*** Opening Data to process ***

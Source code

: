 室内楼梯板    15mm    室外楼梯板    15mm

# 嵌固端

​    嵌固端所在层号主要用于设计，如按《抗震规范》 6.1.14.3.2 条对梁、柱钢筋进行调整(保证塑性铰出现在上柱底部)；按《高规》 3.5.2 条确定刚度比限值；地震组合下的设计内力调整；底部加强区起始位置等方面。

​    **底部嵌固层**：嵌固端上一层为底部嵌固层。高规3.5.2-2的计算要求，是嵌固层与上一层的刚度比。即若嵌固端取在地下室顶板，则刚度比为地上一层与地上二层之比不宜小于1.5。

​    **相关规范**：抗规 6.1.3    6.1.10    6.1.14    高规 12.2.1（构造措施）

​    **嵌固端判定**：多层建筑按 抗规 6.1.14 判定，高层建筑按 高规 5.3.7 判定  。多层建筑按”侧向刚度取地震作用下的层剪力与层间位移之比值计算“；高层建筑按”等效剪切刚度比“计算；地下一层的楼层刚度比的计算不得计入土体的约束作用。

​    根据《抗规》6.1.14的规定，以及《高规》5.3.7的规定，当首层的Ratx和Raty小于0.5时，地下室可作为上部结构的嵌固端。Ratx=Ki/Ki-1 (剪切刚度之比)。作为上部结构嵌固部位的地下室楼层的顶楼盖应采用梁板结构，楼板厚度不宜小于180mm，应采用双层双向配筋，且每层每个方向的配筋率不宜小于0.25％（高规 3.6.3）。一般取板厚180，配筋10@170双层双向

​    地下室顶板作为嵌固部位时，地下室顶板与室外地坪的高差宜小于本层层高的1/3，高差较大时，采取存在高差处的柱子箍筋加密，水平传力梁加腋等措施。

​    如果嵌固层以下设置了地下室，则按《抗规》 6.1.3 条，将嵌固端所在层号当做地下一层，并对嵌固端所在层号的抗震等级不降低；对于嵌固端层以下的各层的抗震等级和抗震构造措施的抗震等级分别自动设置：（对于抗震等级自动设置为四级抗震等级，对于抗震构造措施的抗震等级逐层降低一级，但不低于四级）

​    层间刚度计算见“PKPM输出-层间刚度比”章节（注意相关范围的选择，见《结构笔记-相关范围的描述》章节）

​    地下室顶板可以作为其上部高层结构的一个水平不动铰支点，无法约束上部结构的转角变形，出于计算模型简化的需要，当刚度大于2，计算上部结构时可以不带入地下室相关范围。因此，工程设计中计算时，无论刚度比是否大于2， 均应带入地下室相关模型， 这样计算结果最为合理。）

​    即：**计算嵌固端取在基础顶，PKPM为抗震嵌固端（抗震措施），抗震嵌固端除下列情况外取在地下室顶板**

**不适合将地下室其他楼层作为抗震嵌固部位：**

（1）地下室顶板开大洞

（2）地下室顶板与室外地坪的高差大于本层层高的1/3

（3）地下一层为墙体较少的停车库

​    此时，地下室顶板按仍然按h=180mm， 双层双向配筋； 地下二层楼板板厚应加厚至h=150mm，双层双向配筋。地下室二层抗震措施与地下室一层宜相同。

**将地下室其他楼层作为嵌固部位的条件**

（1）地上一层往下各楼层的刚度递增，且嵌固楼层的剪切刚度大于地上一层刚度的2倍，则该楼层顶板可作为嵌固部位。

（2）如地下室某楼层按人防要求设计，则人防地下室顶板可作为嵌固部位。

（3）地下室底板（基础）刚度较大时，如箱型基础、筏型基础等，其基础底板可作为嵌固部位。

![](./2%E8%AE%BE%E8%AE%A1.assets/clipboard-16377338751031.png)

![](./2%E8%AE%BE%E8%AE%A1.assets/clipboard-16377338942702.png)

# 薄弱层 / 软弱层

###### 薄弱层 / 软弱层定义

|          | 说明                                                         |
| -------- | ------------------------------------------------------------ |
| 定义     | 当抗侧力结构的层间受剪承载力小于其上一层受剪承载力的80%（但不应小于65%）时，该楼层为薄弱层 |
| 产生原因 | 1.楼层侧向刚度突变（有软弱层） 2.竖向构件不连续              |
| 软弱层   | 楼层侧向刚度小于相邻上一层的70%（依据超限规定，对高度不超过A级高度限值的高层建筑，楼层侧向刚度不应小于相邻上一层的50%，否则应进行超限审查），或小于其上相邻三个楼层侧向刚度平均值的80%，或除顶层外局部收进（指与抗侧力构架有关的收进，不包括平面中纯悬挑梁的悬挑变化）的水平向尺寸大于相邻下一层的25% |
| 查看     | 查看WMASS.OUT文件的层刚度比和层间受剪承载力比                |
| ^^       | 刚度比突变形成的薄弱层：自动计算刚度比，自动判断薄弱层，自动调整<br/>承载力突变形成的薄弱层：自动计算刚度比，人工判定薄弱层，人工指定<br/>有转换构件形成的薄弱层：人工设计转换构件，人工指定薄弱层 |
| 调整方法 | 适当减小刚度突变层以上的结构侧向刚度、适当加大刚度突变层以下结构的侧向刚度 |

*** Closing Data to process ***

Each line containing the word "assets" must be pulled from the listing and copied.

*Response*:
![](./2%E8%AE%BE%E8%AE%A1.assets/clipboard-16377338751031.png)
![](./2%E8%AE%BE%E8%AE%A1.assets/clipboard-16377338942702.png)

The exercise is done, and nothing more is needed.